● **GOAL OF THE EXERCISE**
For the records below, output word for word the lines from the one with "### Minor Changes" up to and including the one with "The context for". No pictures.

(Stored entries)
[Start of Attachment]

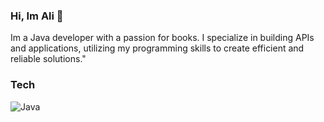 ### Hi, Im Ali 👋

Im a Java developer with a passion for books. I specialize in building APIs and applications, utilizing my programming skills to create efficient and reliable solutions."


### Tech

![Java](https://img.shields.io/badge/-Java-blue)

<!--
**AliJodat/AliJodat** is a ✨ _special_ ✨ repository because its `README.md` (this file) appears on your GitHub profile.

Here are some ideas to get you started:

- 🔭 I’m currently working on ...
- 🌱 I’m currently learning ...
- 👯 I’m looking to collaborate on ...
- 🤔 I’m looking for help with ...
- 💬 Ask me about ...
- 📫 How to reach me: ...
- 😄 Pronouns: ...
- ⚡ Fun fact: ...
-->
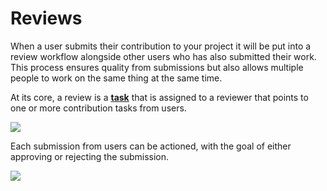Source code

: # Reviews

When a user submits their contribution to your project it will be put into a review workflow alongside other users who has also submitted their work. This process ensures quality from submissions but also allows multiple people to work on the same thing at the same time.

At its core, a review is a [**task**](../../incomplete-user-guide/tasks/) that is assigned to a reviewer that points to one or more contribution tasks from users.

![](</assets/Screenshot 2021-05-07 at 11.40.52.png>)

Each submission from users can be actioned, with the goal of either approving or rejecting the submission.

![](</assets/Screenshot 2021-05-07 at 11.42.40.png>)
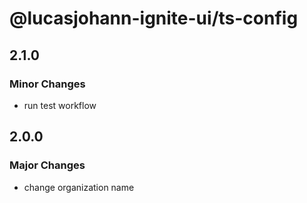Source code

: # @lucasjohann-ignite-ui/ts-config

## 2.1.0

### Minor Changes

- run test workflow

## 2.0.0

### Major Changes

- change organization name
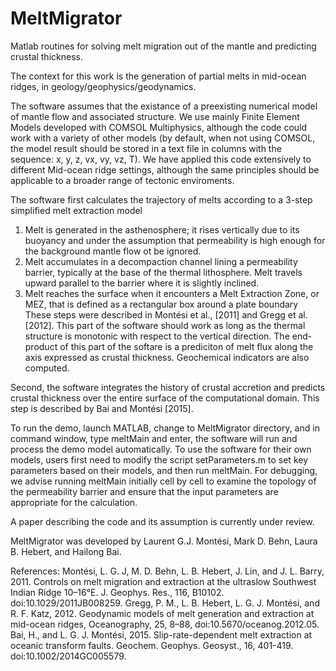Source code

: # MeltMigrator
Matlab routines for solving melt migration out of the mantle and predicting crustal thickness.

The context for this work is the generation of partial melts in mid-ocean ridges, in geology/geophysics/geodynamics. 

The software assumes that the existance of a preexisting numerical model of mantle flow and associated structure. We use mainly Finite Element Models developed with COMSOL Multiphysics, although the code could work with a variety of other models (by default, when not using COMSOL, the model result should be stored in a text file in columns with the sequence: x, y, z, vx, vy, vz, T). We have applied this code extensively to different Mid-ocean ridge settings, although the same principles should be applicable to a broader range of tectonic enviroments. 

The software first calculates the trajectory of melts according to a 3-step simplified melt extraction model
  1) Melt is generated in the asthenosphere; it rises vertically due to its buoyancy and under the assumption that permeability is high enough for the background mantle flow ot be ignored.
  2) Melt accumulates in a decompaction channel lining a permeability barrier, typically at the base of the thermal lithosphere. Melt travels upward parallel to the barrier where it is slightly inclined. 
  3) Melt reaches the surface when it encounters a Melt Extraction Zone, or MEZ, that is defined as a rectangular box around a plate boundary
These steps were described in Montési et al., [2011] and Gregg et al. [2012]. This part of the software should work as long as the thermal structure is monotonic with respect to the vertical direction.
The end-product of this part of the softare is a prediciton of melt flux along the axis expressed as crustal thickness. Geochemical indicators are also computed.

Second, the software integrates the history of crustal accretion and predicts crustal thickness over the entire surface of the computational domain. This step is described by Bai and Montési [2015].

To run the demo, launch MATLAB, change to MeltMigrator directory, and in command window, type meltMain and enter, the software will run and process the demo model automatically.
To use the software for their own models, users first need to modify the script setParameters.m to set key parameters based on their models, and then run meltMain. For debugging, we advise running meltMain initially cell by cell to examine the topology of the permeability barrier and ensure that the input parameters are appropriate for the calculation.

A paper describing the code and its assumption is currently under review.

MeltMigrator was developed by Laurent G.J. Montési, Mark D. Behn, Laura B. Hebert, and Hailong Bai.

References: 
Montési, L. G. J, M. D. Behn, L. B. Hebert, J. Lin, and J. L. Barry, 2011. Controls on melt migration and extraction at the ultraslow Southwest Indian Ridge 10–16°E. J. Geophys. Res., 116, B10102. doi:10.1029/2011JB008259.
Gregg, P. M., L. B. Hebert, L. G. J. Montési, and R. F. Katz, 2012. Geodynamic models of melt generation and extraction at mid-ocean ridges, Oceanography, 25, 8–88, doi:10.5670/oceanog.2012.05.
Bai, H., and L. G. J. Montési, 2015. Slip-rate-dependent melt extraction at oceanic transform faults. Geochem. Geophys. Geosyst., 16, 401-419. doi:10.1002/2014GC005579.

[End of Attachment]
[Start of Attachment]

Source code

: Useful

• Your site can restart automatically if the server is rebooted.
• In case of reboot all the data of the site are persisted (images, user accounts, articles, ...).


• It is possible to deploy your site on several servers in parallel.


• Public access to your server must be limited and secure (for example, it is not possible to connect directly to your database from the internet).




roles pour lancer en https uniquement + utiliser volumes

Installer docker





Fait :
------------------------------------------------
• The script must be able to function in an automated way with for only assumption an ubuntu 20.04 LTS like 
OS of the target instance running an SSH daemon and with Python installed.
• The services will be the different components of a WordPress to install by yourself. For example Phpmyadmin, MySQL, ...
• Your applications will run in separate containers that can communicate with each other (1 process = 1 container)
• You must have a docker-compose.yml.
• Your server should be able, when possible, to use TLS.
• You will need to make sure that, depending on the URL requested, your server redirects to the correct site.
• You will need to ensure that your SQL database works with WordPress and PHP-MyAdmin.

[End of Attachment]
[Start of Attachment]

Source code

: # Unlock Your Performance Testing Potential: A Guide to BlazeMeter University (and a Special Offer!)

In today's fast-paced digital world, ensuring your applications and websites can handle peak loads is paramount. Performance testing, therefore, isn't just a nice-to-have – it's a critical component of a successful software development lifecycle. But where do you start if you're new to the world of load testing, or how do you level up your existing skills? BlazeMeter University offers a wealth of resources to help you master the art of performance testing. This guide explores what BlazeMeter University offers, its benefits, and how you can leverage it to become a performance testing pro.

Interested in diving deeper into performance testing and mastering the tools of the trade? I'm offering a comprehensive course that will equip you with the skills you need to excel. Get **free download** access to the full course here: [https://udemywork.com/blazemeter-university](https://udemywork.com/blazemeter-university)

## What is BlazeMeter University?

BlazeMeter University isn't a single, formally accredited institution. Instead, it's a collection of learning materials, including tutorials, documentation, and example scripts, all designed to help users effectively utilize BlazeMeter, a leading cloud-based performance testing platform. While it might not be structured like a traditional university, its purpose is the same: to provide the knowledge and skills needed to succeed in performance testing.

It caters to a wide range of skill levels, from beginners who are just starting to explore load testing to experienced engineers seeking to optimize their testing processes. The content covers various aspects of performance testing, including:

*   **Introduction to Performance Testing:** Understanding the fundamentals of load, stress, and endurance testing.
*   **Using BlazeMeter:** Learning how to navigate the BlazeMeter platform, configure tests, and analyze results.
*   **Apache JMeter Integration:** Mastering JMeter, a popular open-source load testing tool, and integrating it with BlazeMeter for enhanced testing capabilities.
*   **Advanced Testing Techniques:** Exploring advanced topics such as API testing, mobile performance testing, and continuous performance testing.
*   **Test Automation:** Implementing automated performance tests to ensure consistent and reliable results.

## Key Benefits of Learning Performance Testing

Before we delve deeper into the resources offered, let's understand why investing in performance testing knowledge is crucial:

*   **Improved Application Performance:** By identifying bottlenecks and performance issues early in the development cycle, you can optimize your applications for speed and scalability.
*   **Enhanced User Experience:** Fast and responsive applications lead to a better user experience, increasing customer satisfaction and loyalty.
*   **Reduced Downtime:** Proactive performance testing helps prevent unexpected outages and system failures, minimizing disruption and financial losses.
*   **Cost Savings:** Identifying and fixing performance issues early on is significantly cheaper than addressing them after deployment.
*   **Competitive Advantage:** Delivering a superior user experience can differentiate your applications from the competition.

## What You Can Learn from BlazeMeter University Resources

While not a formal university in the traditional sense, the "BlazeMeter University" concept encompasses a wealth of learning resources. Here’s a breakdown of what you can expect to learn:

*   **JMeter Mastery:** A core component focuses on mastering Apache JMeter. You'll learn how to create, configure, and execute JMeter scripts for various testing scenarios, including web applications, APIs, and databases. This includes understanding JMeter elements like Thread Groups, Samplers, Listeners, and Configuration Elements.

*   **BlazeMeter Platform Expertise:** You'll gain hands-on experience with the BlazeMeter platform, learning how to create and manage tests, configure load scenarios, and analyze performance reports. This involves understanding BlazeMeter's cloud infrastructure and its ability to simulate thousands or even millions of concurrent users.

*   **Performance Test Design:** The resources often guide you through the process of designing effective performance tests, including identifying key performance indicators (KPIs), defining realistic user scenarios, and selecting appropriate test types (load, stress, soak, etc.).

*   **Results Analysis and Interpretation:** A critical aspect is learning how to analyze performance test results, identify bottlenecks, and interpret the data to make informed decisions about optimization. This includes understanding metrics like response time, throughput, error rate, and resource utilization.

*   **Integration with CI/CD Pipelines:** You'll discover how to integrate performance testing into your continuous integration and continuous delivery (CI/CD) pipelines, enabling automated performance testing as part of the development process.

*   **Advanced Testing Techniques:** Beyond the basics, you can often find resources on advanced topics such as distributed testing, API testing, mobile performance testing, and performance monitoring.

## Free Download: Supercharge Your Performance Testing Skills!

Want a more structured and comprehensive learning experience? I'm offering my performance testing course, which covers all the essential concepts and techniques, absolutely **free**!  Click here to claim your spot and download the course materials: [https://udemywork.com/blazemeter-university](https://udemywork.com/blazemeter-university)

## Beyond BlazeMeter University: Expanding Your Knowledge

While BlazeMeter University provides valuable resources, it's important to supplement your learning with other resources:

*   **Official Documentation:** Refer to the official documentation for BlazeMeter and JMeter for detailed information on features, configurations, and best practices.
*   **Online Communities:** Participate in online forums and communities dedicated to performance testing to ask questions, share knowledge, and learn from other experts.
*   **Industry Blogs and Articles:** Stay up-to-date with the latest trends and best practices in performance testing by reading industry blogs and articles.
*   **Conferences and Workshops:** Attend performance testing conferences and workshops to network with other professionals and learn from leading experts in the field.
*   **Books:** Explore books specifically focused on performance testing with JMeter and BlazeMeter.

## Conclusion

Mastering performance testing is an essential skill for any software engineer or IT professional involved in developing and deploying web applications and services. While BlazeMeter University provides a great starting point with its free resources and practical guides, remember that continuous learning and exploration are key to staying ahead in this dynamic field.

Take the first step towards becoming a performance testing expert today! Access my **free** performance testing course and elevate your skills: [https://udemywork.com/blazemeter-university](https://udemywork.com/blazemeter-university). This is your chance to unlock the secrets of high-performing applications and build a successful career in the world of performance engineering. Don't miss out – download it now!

[End of Attachment]

● **WRITTEN RESPONSE**
### Minor Changes

- run test workflow

## 2.0.0

### Major Changes

- change organization name
Source code

: # MeltMigrator
Matlab routines for solving melt migration out of the mantle and predicting crustal thickness.

The context for this work is the generation of partial melts in mid-ocean ridges, in geology/geophysics/geodynamics. 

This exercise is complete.